Sperando di non urtare la sensibilità calcistica dei più, prendo spunto dall’incontro Italia-Uruguay di ieri sera – guardandomi bene dal commentarne l’esito! – per proporre una lettura piacevole, per molti aspetti sorprendente, che interpreta con acuta ironia l’intreccio sportivo e culturale che lega i due Paesi.
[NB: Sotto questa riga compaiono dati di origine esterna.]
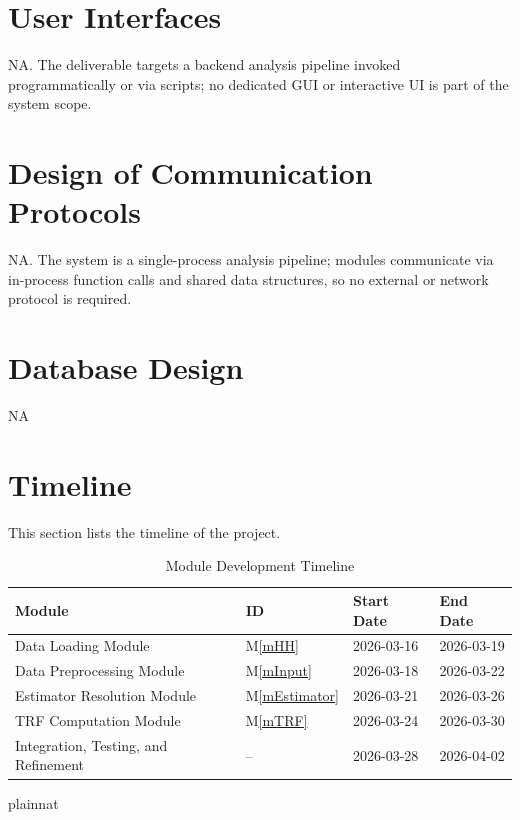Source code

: \documentclass[12pt, titlepage]{article}
\newcommand{\mref}[1]{M\ref{#1}}
\begin{document}

\section{User Interfaces}
NA. The deliverable targets a backend analysis pipeline invoked programmatically
or via scripts; no dedicated GUI or interactive UI is part of the system scope.

\section{Design of Communication Protocols}
NA. The system is a single-process analysis pipeline; modules communicate via
in-process function calls and shared data structures, so no external or network
protocol is required.

\section{Database Design}
NA

\section{Timeline}
This section lists the timeline of the project.

\begin{table}[H]
  \centering
  \caption{Module Development Timeline}
  \begin{tabular}{l l l l}
  \toprule
  \textbf{Module} & \textbf{ID} & \textbf{Start Date} & \textbf{End Date} \\
  \midrule
  Data Loading Module & \mref{mHH} & 2026-03-16 & 2026-03-19 \\
  Data Preprocessing Module & \mref{mInput} & 2026-03-18 & 2026-03-22 \\
  Estimator Resolution Module & \mref{mEstimator} & 2026-03-21 & 2026-03-26 \\
  TRF Computation Module & \mref{mTRF} & 2026-03-24 & 2026-03-30 \\
  Integration, Testing, and Refinement & -- & 2026-03-28 & 2026-04-02 \\
  \bottomrule
  \end{tabular}
  \end{table}


 {plainnat}


\newpage{}
\end{document}
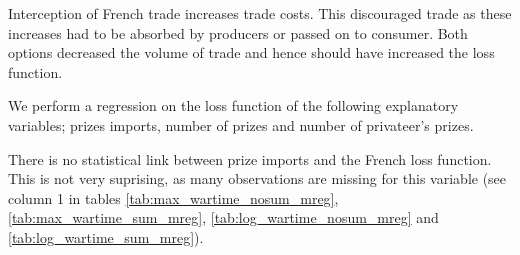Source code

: \documentclass[12pt,a4paper,notitlepage,english]{article}
\begin{document}

Interception of French trade increases trade costs.
This discouraged trade as these increases had to be absorbed by producers or passed on to consumer.
Both options decreased the volume of trade and hence should have increased the loss function.



We perform a regression on the loss function of the following explanatory variables; prizes imports, number of prizes and number of privateer's prizes. 

There is no statistical link between prize imports and the French loss function. This is not very suprising, as many observations are missing for this variable (see column 1 in tables \ref{tab:max_wartime_nosum_mreg},  \ref{tab:max_wartime_sum_mreg}, \ref{tab:log_wartime_nosum_mreg} and   \ref{tab:log_wartime_sum_mreg}).



\end{document}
Altre stelle uruguayane, opera d’esordio di Stefano Marelli, mi faceva pensare inizialmente alle geometrie lontane delle costellazioni australi, appese alla Croce del Sud; poi, leggendo, mi sono accorta che gli astri a cui si fa riferimento sono di natura diversa. Nulla è come appare: personaggi e fatti nascondono una doppia anima, che li risucchia in un gorgo di circostanze (apparentemente) fortuite, coincidenze e sfide col destino. Così El Brujo, lo stregone-straccione che vive nello sperduto villaggio equatoriale in cui approda Sauro, voce narrante non proprio protagonista, si rivela niente meno che una vecchia gloria del calcio sudamericano e non solo: scopriamo che il suo vero nome è Prudencio Picasset, alias Nesto Bordesante, ed è stato addirittura una stella “altra” della Capitolina, la squadra fascista che negli anni ’30 celebrava le glorie di Roma.
Insomma, la storia che Marelli racconta col suo registro gergale – inizialmente sboccato, a tratti irriverente, chiazzato da numerosi “Maporcaputtana!”, avvolto nei fumi dell’alcol, bukovskiano, ma sempre scorrevole – si spacchetta a sua volta in tante piccole narrazioni, con continui ribaltamenti di prospettiva, fino all’inaspettato finale.
Il merito di questa scoperta letteraria va al lavoro lungimirante della giuria del Premio “Parole nel Vento”, indetto dalla Provincia di Catanzaro, e all’Editore Rubbettino, che ha pubblicato il libro nella collana “Velvet”.
Altre stelle uruguayane diverte e conquista (aggiungerei, doverosamente, anche per la presenza di una giovane archeologa!) col suo richiamo a un calcio che non c’è più; alla dimensione magica di quel ”vivere alla giornata” che, spesso, genera paradossi tragicomici; alla cultura di una Nazione che – malgrado ieri sera ci abbia condannati con un gol di scarto – non si può non amare, se non altro per l’accoglienza riservata ai migranti di ieri (nonni e bisnonni d’Italia partiti per Montevideo) e di oggi, allorché, il prossimo settembre, lo straordinario Pepe Mujica aprirà le porte della dimora presidenziale a un centinaio di bambini siriani.